For fans of Intervals, Plini, Polyphia, Periphery, CHON
The Dead Centuries have a new standalone single out entitled “Pop A Soda”, it is the first track to be released from the band with guitarist Jacob McSheffrey as a writer. It’s the first step in the direction of more hook oriented, catchy songs.
“We’re extremely excited to release this track as we feel it marks a big step forward in terms of songwriting, composition, playing, and production. We think the sonic depth in “Pop A Soda” is more interesting, ear-catching, and rewarding than previous efforts from the band, and we think listeners will love the caliber of this track. The inclusion of Jacob Umansky (Intervals/JIA) on bass brings another element to the track that helped us get closer to our vision.”
“Pop A Soda” was recorded in Jacob’s home studio, with the exception of bass, which was written and performed by Jacob Umanksy of Intervals. The band reached out to Jacob via email asking if he would provide bass for the track, sent the track over and what you hear on the track is the first take that he sent them. Jacob also provided a video clip of him playing a section of the track, which highlights his unique approach to playing bass.

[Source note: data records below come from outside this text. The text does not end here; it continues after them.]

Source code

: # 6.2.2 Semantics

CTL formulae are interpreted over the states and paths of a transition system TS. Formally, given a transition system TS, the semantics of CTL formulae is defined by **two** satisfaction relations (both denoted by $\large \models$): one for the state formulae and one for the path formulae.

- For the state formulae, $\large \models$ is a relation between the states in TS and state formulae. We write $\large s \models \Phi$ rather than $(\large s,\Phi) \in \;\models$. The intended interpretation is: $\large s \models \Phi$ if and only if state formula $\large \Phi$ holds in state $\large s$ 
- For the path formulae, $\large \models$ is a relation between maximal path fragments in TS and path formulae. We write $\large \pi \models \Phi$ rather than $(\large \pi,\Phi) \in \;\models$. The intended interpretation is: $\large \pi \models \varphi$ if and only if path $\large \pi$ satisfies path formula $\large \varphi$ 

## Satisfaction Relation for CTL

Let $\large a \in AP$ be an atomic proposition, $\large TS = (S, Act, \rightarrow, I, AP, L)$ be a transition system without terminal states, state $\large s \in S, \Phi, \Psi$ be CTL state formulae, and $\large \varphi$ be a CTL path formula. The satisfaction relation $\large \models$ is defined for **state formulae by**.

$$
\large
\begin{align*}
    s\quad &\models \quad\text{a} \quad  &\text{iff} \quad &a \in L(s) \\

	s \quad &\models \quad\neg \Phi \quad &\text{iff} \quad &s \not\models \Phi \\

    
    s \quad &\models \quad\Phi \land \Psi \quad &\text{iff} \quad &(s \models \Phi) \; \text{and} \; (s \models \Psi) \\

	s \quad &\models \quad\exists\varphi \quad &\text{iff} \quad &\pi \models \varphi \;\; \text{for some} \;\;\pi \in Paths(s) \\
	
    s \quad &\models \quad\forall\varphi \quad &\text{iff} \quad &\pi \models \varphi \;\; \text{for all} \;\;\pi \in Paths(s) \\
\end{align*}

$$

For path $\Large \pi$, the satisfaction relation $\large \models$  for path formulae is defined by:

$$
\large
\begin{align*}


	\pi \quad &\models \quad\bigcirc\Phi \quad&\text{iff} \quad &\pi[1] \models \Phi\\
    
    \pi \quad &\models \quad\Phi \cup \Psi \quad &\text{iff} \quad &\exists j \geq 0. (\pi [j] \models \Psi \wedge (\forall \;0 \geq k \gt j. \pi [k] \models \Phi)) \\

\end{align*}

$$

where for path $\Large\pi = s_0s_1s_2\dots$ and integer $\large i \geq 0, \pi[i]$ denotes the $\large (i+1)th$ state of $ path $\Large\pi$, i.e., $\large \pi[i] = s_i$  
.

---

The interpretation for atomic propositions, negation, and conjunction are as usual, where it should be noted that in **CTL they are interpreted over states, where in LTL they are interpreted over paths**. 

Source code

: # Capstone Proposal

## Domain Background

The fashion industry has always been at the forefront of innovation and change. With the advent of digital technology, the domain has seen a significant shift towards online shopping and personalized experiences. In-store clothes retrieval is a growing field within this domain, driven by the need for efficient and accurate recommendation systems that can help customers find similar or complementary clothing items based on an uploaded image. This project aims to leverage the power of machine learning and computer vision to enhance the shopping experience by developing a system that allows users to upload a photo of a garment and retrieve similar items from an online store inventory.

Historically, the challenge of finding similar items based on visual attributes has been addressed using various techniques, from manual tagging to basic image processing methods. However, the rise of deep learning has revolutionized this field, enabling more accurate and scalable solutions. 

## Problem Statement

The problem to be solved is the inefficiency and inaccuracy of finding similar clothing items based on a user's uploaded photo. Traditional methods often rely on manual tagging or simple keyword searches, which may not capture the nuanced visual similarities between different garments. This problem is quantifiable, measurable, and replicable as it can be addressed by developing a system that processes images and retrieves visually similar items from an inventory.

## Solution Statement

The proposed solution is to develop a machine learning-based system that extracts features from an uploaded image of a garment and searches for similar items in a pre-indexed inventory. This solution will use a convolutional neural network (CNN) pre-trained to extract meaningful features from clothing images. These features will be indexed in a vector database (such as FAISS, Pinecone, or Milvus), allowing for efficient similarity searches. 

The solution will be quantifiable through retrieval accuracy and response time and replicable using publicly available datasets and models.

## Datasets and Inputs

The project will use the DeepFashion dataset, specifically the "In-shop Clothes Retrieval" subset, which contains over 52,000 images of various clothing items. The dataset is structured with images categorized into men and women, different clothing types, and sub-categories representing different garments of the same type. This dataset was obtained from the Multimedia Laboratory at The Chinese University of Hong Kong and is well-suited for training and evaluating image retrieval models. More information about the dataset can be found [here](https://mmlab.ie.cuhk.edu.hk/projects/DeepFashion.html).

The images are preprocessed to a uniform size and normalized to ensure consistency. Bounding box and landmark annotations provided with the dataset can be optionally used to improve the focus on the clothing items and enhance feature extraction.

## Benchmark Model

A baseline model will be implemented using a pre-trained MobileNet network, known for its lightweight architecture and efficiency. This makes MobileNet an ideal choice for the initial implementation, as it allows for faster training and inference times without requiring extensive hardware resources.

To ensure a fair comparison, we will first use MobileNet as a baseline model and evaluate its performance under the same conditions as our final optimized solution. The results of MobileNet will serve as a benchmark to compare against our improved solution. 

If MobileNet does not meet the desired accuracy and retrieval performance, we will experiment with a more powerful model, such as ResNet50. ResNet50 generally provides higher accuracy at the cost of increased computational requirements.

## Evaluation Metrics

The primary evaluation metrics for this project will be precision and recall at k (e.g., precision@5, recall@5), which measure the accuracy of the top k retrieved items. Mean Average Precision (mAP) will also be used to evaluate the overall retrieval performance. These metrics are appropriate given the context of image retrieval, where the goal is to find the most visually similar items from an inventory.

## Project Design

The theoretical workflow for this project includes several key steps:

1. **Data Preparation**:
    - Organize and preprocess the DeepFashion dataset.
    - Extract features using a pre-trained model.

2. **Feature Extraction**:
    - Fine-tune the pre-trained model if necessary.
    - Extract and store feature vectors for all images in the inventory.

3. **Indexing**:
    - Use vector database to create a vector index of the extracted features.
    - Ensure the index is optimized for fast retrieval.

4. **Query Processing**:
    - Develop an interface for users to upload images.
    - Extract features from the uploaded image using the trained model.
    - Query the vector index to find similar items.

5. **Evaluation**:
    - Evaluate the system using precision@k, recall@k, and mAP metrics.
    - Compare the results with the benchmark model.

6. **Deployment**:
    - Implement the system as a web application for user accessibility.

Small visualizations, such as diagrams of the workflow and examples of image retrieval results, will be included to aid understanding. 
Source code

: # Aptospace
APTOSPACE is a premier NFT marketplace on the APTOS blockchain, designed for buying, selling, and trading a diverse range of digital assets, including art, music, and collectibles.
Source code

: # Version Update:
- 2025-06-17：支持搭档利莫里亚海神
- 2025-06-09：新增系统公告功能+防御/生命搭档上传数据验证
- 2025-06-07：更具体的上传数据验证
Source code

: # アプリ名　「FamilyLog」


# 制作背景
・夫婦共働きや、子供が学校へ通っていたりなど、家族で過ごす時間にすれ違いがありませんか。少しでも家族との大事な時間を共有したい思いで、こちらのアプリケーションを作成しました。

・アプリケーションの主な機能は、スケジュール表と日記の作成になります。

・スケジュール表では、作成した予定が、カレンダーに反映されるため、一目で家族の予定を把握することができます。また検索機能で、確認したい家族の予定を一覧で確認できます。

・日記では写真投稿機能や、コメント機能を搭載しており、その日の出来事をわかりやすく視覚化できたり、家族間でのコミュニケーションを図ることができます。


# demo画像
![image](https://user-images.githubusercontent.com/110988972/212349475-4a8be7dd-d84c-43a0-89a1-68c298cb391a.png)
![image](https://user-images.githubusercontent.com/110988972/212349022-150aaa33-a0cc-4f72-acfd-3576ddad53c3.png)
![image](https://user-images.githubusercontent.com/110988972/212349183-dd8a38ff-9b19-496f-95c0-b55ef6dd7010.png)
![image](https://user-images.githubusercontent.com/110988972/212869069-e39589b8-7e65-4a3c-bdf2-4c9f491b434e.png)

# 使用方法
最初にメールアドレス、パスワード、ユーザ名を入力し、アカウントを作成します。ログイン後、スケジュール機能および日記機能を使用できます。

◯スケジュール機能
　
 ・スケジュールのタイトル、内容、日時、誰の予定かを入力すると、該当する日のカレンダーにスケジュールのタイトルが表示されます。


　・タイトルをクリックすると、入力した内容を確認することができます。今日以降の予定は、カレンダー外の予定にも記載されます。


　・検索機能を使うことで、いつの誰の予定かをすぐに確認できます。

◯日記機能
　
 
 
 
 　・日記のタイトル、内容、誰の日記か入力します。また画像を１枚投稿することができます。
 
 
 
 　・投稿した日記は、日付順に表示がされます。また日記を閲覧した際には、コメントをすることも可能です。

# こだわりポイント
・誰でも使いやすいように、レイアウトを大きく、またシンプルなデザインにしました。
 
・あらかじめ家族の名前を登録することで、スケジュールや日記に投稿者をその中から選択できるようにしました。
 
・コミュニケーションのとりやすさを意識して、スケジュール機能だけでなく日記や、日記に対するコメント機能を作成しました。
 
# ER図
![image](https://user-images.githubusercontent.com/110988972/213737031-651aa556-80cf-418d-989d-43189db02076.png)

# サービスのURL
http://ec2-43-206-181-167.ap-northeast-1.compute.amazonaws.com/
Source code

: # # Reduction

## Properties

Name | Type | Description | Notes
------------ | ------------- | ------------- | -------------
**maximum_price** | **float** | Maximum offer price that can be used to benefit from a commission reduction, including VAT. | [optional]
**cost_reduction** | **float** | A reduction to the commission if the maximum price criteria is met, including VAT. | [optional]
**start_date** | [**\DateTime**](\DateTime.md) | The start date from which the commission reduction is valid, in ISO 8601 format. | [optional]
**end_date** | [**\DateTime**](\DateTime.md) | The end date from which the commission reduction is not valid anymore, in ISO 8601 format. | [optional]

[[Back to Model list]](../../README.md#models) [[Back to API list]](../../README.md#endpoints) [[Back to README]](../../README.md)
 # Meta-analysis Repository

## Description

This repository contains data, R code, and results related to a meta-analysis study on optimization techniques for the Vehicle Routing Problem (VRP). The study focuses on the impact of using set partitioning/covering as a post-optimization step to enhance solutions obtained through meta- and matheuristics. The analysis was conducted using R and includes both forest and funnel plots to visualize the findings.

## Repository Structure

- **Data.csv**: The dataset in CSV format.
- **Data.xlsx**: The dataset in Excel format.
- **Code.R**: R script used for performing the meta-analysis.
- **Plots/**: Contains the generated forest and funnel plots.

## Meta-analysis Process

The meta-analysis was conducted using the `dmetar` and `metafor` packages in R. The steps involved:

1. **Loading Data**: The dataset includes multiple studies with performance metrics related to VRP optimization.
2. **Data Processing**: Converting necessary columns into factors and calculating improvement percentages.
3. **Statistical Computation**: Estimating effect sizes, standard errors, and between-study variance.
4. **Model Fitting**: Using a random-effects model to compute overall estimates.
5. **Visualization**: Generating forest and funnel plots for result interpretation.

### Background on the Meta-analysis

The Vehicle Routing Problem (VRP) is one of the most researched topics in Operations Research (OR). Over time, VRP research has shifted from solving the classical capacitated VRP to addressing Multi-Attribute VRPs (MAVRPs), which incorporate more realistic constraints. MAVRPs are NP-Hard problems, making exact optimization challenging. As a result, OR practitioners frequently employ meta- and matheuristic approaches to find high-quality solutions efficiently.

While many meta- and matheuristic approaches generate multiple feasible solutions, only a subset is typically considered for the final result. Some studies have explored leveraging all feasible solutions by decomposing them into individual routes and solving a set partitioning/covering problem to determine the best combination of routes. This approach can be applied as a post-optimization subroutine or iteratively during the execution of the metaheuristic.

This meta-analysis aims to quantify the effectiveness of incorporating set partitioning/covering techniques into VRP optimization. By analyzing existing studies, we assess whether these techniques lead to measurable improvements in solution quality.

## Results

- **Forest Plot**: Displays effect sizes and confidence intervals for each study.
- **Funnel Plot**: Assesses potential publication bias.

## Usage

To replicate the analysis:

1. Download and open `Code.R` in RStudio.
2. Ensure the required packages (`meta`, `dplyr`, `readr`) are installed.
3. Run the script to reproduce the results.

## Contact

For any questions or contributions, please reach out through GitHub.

The Dead Centuries released an EP in 2018, “Race Against Time” and in their opinion, this single is the best material the band has released to date. It is energetic, upbeat, and technical and builds upon the foundation of “Race Against Time” to add more melody, hooks, and catchy riffs, which is what fans have come to expect from The Dead Centuries.
More is to come from The Dead Centuries, as they plan to continue to release singles to keep new fresh music coming to fans, reflecting their ever-evolving approach to music and songwriting.
For fans of Intervals, Plini and Polyphia the video for “Pop A Soda” is on YouTube – HERE.
Bass clip of Jacob Umansky (INTERVALS) – HERE.
Visionary and highly influential writer Michael Moorcock, who worked with the bands Hawkwind and Blue Oyster Cult, memorably stated that ‘it is the business of the future to be dangerous.’
Ottawa three-piece The Dead Centuries are both futuristic and dangerous…which is as it should be. Influenced by Protest The Hero, Periphery, Paul Gilbert, Sithu Aye and Intervals, The Dead Centuries can easily hold their heads up in such exalted company. In their current form, The Dead Centuries compose and perform technically precise instrumental music, rich in virtuosity, melody, compositional skills, and most importantly…they create superb music to listen to. This isn’t the sound of three musicians showing off their undoubted skills, rather they are serving their songs above all else, with every fiber of their beings, every neuron firing in their minds, every tendon in their bodies.
In a sense, it is as if the three musicians that make up The Dead Centuries have become one mind in their own music! Adam Tremblett describes the sound of The Dead Centuries as “technical, melodic, energetic, heavy, precise.” Indeed The Dead Centuries are so precise, they are like some kind of cosmic clock; they are always on time.
The Dead Centuries had a natural evolution into the special band they are now, originally consisting of two guitarists, a bassist, female vocalist, and drummer; as members leftover time, those that remained rose to the occasion and created more technical and original music.